In Italy, the situation has an added complexity. As of January 2022, Legislative Decree 116/2020 has made separate collection of wet waste mandatory in all Italian municipalities, two years ahead of the European obligation. Collection bags must be compostable and EN 13432 certified. Italy has the second largest composting capacity in Europe after Germany, and 80 percent of the population is connected to organic waste collection.

But the numbers hide a structural problem. As of 2022, according to data from the Italian Composters Consortium compiled from the ISPRA Waste Report, 675 Italian municipalities had not yet activated separate collection of wet waste, totaling more than 900,000 inhabitants. And even where collection works, more than 56 percent of the organic fraction is treated through processes that include an anaerobic digestion step. Compostable bags do not degrade under anaerobic conditions-they must be mechanically removed prior to processing. The EN 13432 standard, which defines the compostability of those bags, dates back to 2002, when the only available technology for treating organics was industrial aerobic composting. The technology has evolved. The standard no.

A certified compostable bag, properly thrown in the wet, in a municipality that has activated collection, can end up in a plant where it still has to be separated because the process is not what it was designed for.

The regulatory framework is changing. France is the first European country to ban the use of the term “biodégradable” on products and packaging: Article 13 of the AGEC law, implemented by Decree 2022-748, prohibits it from 2022. Industry federations have appealed. The Conseil d’État upheld the ban.

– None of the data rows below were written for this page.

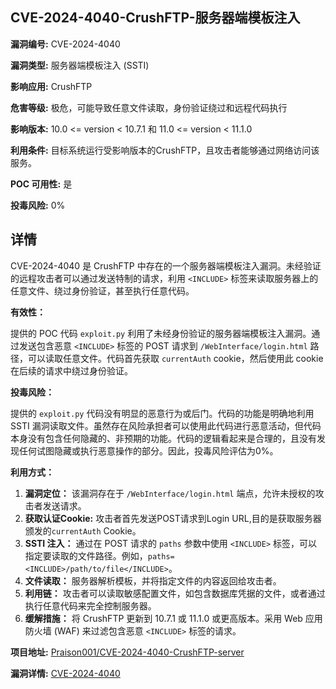 ## CVE-2024-4040-CrushFTP-服务器端模板注入

**漏洞编号:** CVE-2024-4040

**漏洞类型:** 服务器端模板注入 (SSTI)

**影响应用:** CrushFTP

**危害等级:** 极危，可能导致任意文件读取，身份验证绕过和远程代码执行

**影响版本:** 10.0 <= version < 10.7.1 和 11.0 <= version < 11.1.0

**利用条件:** 目标系统运行受影响版本的CrushFTP，且攻击者能够通过网络访问该服务。

**POC 可用性:** 是

**投毒风险:** 0%

## 详情

CVE-2024-4040 是 CrushFTP 中存在的一个服务器端模板注入漏洞。未经验证的远程攻击者可以通过发送特制的请求，利用 `<INCLUDE>` 标签来读取服务器上的任意文件、绕过身份验证，甚至执行任意代码。

**有效性：**

提供的 POC 代码 `exploit.py` 利用了未经身份验证的服务器端模板注入漏洞。通过发送包含恶意 `<INCLUDE>` 标签的 POST 请求到 `/WebInterface/login.html` 路径，可以读取任意文件。代码首先获取 `currentAuth` cookie，然后使用此 cookie 在后续的请求中绕过身份验证。

**投毒风险：**

提供的 `exploit.py` 代码没有明显的恶意行为或后门。代码的功能是明确地利用 SSTI 漏洞读取文件。虽然存在风险承担者可以使用此代码进行恶意活动，但代码本身没有包含任何隐藏的、非预期的功能。代码的逻辑看起来是合理的，且没有发现任何试图隐藏或执行恶意操作的部分。因此，投毒风险评估为0%。

**利用方式：**

1.  **漏洞定位：** 该漏洞存在于 `/WebInterface/login.html` 端点，允许未授权的攻击者发送请求。
2.  **获取认证Cookie:** 攻击者首先发送POST请求到Login URL,目的是获取服务器颁发的`currentAuth` Cookie。
3.  **SSTI 注入：** 通过在 POST 请求的 `paths` 参数中使用 `<INCLUDE>` 标签，可以指定要读取的文件路径。例如，`paths=<INCLUDE>/path/to/file</INCLUDE>`。
4.  **文件读取：** 服务器解析模板，并将指定文件的内容返回给攻击者。
5.  **利用链：** 攻击者可以读取敏感配置文件，如包含数据库凭据的文件，或者通过执行任意代码来完全控制服务器。
6.  **缓解措施：** 将 CrushFTP 更新到 10.7.1 或 11.1.0 或更高版本。采用 Web 应用防火墙 (WAF) 来过滤包含恶意 `<INCLUDE>` 标签的请求。

**项目地址:** [Praison001/CVE-2024-4040-CrushFTP-server](https://github.com/Praison001/CVE-2024-4040-CrushFTP-server)

**漏洞详情:** [CVE-2024-4040](https://nvd.nist.gov/vuln/detail/CVE-2024-4040)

The European Union is moving in the same direction. The ECGT (Empowering Consumers for the Green Transition) directive, the same one that in the previous article in this column we saw banning offset-based “carbon neutral” labels, explicitly includes “biodegradable” in the list of generic environmental claims banned without demonstration of “recognized excellent environmental performance.” As of September 2026, declaring a product “biodegradable” without a certification to prove it will be a banned business practice in the EU.

In Italy, the Italian Antitrust Authority has already sanctioned cases of unverified environmental claims on products labeled as “biodegradable”: diapers advertised as “biodegradable and compostable” that turned out not to be compostable due to the presence of non-biodegradable polymers, bags declared “100 percent biodegradable” with extremely long biodegradation times.

This column keeps finding the same mechanism. “Natural gas” sounds clean but is a fossil fuel. “Carbon neutral” sounds responsible but can mean offsetting without reduction. “Sustainable” in the EU taxonomy includes sources that most Europeans would not classify that way. “Biodegradable” sounds like a promise of disappearance but does not say where, when, or how.

The next time you read “biodegradable” on a bag, on packaging, on a product, the useful questions are three: biodegradable where? In how long? Under what conditions? If the label doesn’t answer, as of September 2026 in the European Union it can no longer be there.